* _Available data_:
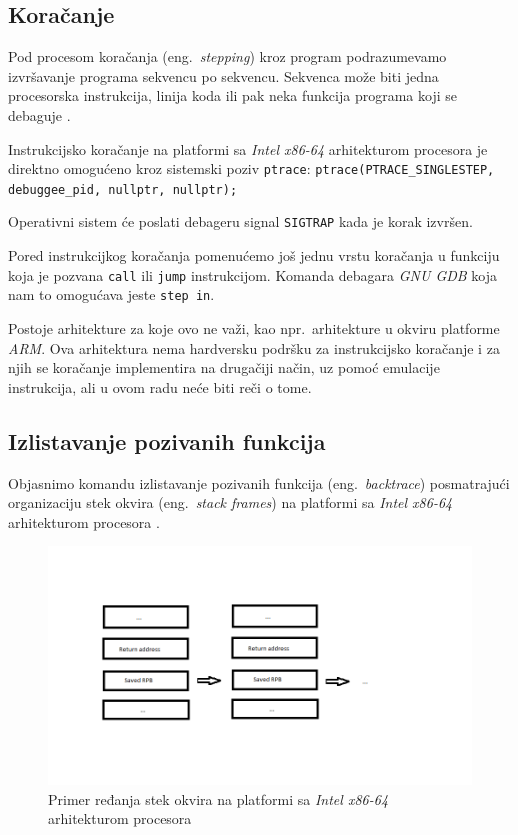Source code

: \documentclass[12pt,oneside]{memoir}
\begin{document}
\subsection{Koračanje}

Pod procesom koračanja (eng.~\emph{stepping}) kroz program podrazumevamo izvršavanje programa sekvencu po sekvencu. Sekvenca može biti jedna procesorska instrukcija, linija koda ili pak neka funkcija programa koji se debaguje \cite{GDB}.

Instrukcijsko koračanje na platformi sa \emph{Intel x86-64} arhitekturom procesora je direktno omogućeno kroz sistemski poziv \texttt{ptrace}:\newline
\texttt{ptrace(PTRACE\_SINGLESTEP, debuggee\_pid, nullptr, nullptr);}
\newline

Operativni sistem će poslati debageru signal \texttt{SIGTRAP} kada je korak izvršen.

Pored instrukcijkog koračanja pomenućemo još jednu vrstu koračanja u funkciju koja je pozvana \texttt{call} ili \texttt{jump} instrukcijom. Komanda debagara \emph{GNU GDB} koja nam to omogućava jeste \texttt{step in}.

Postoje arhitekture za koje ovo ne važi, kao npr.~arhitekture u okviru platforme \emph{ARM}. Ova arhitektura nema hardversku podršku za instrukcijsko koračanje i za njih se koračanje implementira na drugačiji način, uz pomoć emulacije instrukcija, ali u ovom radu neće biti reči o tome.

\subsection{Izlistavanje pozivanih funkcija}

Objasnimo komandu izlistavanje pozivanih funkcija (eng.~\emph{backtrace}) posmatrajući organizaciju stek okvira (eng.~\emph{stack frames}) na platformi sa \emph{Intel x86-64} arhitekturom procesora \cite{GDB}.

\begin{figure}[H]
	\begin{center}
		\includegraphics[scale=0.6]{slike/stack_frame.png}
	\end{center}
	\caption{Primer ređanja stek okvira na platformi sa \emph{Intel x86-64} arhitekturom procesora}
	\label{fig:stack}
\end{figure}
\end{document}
* * *
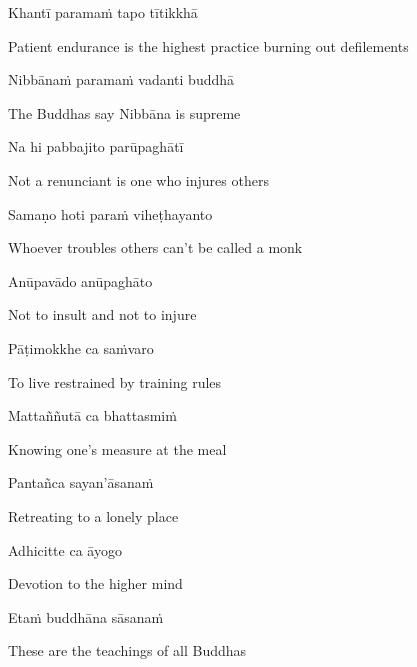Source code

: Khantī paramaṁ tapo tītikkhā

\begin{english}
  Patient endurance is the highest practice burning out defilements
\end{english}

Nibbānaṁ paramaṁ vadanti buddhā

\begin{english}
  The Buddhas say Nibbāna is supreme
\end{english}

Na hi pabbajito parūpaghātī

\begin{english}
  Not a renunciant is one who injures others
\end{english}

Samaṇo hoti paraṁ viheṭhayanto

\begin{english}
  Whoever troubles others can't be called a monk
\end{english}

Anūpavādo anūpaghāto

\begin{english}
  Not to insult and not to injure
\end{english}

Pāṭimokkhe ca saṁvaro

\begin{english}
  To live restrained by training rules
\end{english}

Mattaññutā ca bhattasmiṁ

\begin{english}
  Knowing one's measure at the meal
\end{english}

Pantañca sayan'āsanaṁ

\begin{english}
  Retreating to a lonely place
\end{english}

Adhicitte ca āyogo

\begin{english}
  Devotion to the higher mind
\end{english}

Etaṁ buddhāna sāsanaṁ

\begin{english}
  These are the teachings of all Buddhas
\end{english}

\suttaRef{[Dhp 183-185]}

* _Directions for this task_: What lines hold the string "Buddhas"? Pick them out of the data.

* _Completed task_:
  The Buddhas say Nibbāna is supreme
  These are the teachings of all Buddhas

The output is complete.